(Data entries)
***

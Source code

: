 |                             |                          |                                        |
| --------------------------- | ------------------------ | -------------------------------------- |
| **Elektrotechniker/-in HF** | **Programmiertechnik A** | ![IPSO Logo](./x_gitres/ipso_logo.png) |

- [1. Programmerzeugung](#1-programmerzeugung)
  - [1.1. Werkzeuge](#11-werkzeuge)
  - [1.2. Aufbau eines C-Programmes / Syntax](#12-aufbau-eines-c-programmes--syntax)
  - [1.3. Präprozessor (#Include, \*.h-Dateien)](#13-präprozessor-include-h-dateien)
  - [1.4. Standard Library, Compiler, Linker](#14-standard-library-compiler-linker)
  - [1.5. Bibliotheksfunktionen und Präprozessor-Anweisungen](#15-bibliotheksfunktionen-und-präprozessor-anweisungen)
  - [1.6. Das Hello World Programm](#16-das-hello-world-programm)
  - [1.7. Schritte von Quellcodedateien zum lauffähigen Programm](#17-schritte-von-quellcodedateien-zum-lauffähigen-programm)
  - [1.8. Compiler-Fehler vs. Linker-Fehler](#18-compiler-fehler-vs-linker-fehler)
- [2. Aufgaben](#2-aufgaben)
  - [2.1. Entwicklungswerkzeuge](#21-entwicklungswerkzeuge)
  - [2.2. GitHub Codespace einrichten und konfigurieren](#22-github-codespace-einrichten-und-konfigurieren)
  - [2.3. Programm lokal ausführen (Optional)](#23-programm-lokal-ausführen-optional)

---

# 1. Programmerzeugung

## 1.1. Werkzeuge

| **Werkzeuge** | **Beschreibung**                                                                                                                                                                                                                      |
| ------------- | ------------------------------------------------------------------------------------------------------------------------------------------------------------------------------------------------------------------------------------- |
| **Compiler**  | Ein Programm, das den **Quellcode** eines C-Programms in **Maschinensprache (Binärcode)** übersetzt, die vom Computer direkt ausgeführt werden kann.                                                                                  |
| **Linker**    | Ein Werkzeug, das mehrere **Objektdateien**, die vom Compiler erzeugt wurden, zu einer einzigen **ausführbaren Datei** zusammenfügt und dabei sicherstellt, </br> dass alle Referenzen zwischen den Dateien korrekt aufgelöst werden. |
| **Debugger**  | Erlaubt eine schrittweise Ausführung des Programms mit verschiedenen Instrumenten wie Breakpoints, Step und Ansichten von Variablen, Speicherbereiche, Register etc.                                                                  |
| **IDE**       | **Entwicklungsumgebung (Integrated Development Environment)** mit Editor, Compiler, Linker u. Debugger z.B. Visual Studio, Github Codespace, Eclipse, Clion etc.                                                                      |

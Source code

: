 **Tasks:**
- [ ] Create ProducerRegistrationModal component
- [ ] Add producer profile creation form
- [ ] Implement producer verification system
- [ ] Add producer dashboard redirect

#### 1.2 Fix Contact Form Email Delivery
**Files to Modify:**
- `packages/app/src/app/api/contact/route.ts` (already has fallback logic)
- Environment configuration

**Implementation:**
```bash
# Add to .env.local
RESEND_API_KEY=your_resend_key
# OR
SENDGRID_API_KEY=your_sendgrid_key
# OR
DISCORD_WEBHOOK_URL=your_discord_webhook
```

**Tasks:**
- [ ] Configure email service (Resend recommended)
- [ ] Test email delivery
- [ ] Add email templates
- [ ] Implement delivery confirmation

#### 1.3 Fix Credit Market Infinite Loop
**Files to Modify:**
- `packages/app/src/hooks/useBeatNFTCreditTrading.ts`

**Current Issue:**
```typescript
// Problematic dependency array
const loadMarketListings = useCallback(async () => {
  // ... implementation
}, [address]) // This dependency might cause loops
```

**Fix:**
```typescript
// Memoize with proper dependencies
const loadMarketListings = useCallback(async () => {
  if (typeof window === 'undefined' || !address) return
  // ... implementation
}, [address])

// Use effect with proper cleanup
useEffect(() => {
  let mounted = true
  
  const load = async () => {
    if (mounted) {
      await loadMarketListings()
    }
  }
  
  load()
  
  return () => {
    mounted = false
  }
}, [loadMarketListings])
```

***

WHAT THE TASK REQUIRES>
Once you have read the records, repeat them all exactly.

TASK RESULT>
Source code

: |                             |                          |                                        |
| --------------------------- | ------------------------ | -------------------------------------- |
| **Elektrotechniker/-in HF** | **Programmiertechnik A** | ![IPSO Logo](./x_gitres/ipso_logo.png) |

- [1. Programmerzeugung](#1-programmerzeugung)
  - [1.1. Werkzeuge](#11-werkzeuge)
  - [1.2. Aufbau eines C-Programmes / Syntax](#12-aufbau-eines-c-programmes--syntax)
  - [1.3. Präprozessor (#Include, \*.h-Dateien)](#13-präprozessor-include-h-dateien)
  - [1.4. Standard Library, Compiler, Linker](#14-standard-library-compiler-linker)
  - [1.5. Bibliotheksfunktionen und Präprozessor-Anweisungen](#15-bibliotheksfunktionen-und-präprozessor-anweisungen)
  - [1.6. Das Hello World Programm](#16-das-hello-world-programm)
  - [1.7. Schritte von Quellcodedateien zum lauffähigen Programm](#17-schritte-von-quellcodedateien-zum-lauffähigen-programm)
  - [1.8. Compiler-Fehler vs. Linker-Fehler](#18-compiler-fehler-vs-linker-fehler)
- [2. Aufgaben](#2-aufgaben)
  - [2.1. Entwicklungswerkzeuge](#21-entwicklungswerkzeuge)
  - [2.2. GitHub Codespace einrichten und konfigurieren](#22-github-codespace-einrichten-und-konfigurieren)
  - [2.3. Programm lokal ausführen (Optional)](#23-programm-lokal-ausführen-optional)

---

# 1. Programmerzeugung

## 1.1. Werkzeuge

| **Werkzeuge** | **Beschreibung**                                                                                                                                                                                                                      |
| ------------- | ------------------------------------------------------------------------------------------------------------------------------------------------------------------------------------------------------------------------------------- |
| **Compiler**  | Ein Programm, das den **Quellcode** eines C-Programms in **Maschinensprache (Binärcode)** übersetzt, die vom Computer direkt ausgeführt werden kann.                                                                                  |
| **Linker**    | Ein Werkzeug, das mehrere **Objektdateien**, die vom Compiler erzeugt wurden, zu einer einzigen **ausführbaren Datei** zusammenfügt und dabei sicherstellt, </br> dass alle Referenzen zwischen den Dateien korrekt aufgelöst werden. |
| **Debugger**  | Erlaubt eine schrittweise Ausführung des Programms mit verschiedenen Instrumenten wie Breakpoints, Step und Ansichten von Variablen, Speicherbereiche, Register etc.                                                                  |
| **IDE**       | **Entwicklungsumgebung (Integrated Development Environment)** mit Editor, Compiler, Linker u. Debugger z.B. Visual Studio, Github Codespace, Eclipse, Clion etc.                                                                      |

Source code

: **Tasks:**
- [ ] Create ProducerRegistrationModal component
- [ ] Add producer profile creation form
- [ ] Implement producer verification system
- [ ] Add producer dashboard redirect

#### 1.2 Fix Contact Form Email Delivery
**Files to Modify:**
- `packages/app/src/app/api/contact/route.ts` (already has fallback logic)
- Environment configuration

**Implementation:**
```bash
# Add to .env.local
RESEND_API_KEY=your_resend_key
# OR
SENDGRID_API_KEY=your_sendgrid_key
# OR
DISCORD_WEBHOOK_URL=your_discord_webhook
```

**Tasks:**
- [ ] Configure email service (Resend recommended)
- [ ] Test email delivery
- [ ] Add email templates
- [ ] Implement delivery confirmation

#### 1.3 Fix Credit Market Infinite Loop
**Files to Modify:**
- `packages/app/src/hooks/useBeatNFTCreditTrading.ts`

**Current Issue:**
```typescript
// Problematic dependency array
const loadMarketListings = useCallback(async () => {
  // ... implementation
}, [address]) // This dependency might cause loops
```

**Fix:**
```typescript
// Memoize with proper dependencies
const loadMarketListings = useCallback(async () => {
  if (typeof window === 'undefined' || !address) return
  // ... implementation
}, [address])

// Use effect with proper cleanup
useEffect(() => {
  let mounted = true
  
  const load = async () => {
    if (mounted) {
      await loadMarketListings()
    }
  }
  
  load()
  
  return () => {
    mounted = false
  }
}, [loadMarketListings])
```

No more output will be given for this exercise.